#### Dataset records:
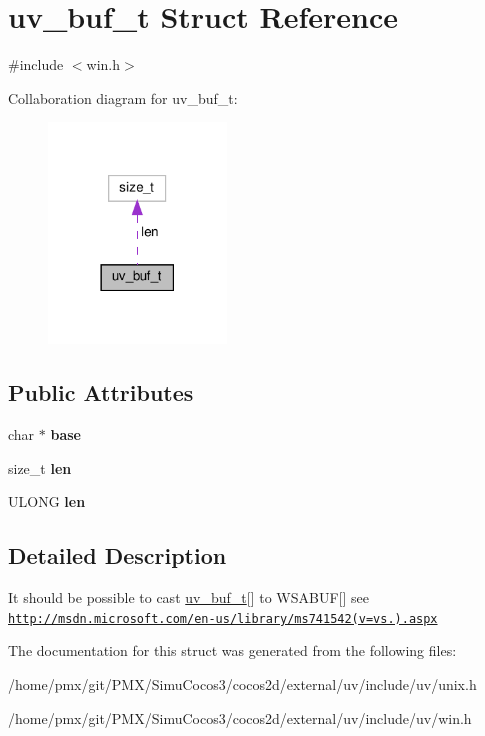 \hypertarget{structuv__buf__t}{}\section{uv\+\_\+buf\+\_\+t Struct Reference}
\label{structuv__buf__t}


{\ttfamily \#include $<$win.\+h$>$}



Collaboration diagram for uv\+\_\+buf\+\_\+t\+:
\nopagebreak
\begin{figure}[H]
\begin{center}
\leavevmode
\includegraphics[width=134pt]{structuv__buf__t__coll__graph}
\end{center}
\end{figure}
\subsection*{Public Attributes}
\begin{DoxyCompactItemize}
\item 
\mbox{\label{structuv__buf__t_a40bb714f0ca47b0d0913caf0fd4df44e}} 
char $\ast$ {\bfseries base}
\item 
\mbox{\label{structuv__buf__t_a1f258533d380bfb77f226e03f590388d}} 
size\+\_\+t {\bfseries len}
\item 
\mbox{\label{structuv__buf__t_a5d3d6966184032a0b0357d02055716af}} 
U\+L\+O\+NG {\bfseries len}
\end{DoxyCompactItemize}


\subsection{Detailed Description}
It should be possible to cast \hyperlink{structuv__buf__t}{uv\+\_\+buf\+\_\+t}\mbox{[}\mbox{]} to W\+S\+A\+B\+UF\mbox{[}\mbox{]} see \href{http://msdn.microsoft.com/en-us/library/ms741542(v=vs.85).aspx}{\tt http\+://msdn.\+microsoft.\+com/en-\/us/library/ms741542(v=vs.).\+aspx} 

The documentation for this struct was generated from the following files\+:\begin{DoxyCompactItemize}
\item 
/home/pmx/git/\+P\+M\+X/\+Simu\+Cocos3/cocos2d/external/uv/include/uv/unix.\+h\item 
/home/pmx/git/\+P\+M\+X/\+Simu\+Cocos3/cocos2d/external/uv/include/uv/win.\+h\end{DoxyCompactItemize}
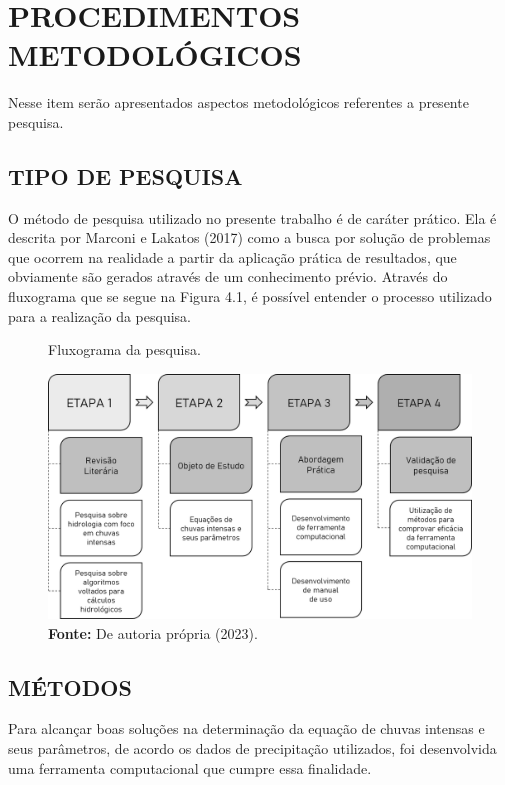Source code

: \chapter{PROCEDIMENTOS METODOLÓGICOS}

Nesse item serão apresentados aspectos metodológicos referentes a
presente pesquisa.

\section{TIPO DE PESQUISA}

O método de pesquisa utilizado no presente trabalho é de caráter prático. Ela é descrita por Marconi e Lakatos (2017) como a busca por solução de problemas que ocorrem na realidade a partir da aplicação prática de resultados, que obviamente são gerados através de um conhecimento prévio. Através do fluxograma que se segue na Figura 4.1, é possível entender o processo utilizado para a realização da pesquisa.\bigskip

\begin{figure}[!ht]
	\centering
	\caption{Fluxograma da pesquisa.}
	\includegraphics[width=.7625\linewidth]{figuras/fluxograma_de_pesquisa.png}
	\caption*{\textbf{Fonte:} De autoria própria (2023).}
	\label{fig:fluxograma_de_pesquisa.png}
\end{figure}


\section{MÉTODOS}

Para alcançar boas soluções na determinação da equação de chuvas intensas e seus parâmetros, de acordo os dados de precipitação utilizados, foi desenvolvida uma ferramenta computacional que cumpre essa finalidade.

#### Work item:
Looking at the material above, state the number of lines that contain the word "caption". Give nothing but that number.

#### Response area:
2